Instructions for the task: Pull out every line below that holds the word "subsection".

-- Opening Marker --

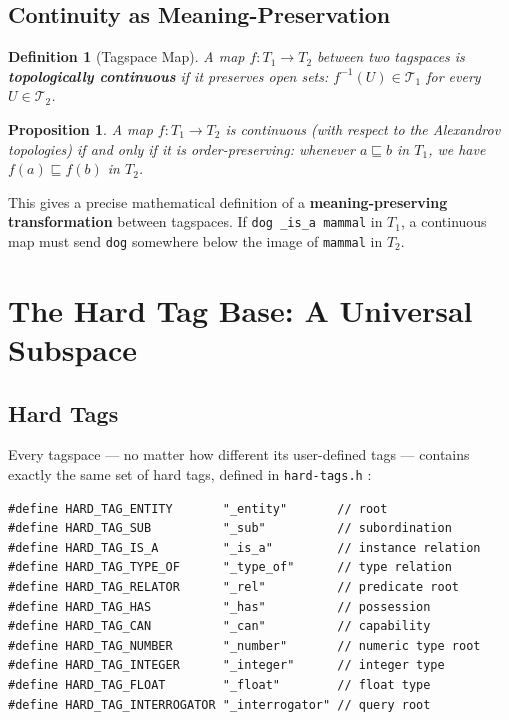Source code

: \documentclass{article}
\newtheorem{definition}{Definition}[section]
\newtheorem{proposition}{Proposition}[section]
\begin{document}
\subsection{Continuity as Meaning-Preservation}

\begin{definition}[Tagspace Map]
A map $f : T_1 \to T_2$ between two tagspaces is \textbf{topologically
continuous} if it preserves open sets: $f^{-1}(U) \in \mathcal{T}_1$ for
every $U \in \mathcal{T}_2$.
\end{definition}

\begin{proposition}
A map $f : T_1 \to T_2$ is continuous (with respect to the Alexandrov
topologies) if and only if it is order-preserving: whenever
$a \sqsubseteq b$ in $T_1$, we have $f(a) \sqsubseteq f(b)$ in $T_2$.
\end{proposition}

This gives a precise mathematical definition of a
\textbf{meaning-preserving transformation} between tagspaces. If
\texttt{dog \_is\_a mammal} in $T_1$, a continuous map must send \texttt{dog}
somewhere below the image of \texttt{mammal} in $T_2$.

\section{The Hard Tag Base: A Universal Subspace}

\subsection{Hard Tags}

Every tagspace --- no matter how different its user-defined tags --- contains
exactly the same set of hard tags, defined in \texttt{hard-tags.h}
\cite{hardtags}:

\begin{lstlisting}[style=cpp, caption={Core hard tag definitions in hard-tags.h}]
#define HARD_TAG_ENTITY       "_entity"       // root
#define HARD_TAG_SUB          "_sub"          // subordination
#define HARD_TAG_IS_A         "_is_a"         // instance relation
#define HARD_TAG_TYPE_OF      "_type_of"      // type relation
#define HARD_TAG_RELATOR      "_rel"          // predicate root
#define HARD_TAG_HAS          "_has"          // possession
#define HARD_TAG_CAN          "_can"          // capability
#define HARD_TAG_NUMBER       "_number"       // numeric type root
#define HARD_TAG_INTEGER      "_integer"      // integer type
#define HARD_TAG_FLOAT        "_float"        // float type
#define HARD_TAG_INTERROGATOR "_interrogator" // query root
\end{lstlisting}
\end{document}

-- Closing Marker --

Written solution:
\subsection{Continuity as Meaning-Preservation}
\subsection{Hard Tags}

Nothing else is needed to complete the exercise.